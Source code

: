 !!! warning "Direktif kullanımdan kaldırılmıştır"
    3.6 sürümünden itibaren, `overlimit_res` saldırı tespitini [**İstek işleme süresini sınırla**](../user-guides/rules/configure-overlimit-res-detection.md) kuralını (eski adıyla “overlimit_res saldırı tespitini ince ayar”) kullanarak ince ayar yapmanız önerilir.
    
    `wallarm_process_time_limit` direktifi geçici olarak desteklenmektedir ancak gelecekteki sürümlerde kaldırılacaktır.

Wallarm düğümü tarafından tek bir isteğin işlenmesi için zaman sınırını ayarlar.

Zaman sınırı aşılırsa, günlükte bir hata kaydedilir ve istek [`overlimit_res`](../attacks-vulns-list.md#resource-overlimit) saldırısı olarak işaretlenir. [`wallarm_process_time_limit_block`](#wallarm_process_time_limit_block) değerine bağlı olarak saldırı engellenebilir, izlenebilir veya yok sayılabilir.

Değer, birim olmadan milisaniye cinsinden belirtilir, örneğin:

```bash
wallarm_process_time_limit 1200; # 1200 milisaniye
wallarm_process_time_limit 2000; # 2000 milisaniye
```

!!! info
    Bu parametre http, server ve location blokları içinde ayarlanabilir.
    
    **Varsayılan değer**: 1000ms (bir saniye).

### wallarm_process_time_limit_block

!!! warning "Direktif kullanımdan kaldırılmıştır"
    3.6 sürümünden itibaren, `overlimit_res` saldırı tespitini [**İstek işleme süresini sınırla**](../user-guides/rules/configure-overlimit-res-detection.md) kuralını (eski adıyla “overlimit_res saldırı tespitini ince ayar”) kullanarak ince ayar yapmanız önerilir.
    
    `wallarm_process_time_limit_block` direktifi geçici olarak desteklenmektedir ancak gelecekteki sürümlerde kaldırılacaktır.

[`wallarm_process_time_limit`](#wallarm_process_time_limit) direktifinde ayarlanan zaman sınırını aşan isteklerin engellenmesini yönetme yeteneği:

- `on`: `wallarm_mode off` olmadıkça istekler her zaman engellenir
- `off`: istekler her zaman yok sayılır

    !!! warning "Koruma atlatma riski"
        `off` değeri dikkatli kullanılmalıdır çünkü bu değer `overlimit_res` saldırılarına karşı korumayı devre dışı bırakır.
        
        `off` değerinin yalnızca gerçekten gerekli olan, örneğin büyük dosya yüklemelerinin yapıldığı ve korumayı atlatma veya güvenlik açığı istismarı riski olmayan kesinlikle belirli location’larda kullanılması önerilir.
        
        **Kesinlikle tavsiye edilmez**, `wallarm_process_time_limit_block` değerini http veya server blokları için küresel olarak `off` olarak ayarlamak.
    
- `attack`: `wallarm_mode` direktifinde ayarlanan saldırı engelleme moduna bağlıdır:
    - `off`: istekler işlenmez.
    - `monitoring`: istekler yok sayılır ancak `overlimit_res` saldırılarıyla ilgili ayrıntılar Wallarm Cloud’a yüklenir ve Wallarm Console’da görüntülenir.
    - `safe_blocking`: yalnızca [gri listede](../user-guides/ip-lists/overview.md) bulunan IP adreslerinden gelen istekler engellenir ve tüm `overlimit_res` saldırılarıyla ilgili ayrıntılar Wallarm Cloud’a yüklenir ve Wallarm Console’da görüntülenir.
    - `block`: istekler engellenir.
━━━━━━━━━━━━━━━━
Task directions:
Print each line, starting with the one that contains "yalnızca [gri listede](../user-guides/ip-lists/overview.md)" and ending with the last line of the data, exactly as it stands and with no other lines.

Task answer:
    - `safe_blocking`: yalnızca [gri listede](../user-guides/ip-lists/overview.md) bulunan IP adreslerinden gelen istekler engellenir ve tüm `overlimit_res` saldırılarıyla ilgili ayrıntılar Wallarm Cloud’a yüklenir ve Wallarm Console’da görüntülenir.
    - `block`: istekler engellenir.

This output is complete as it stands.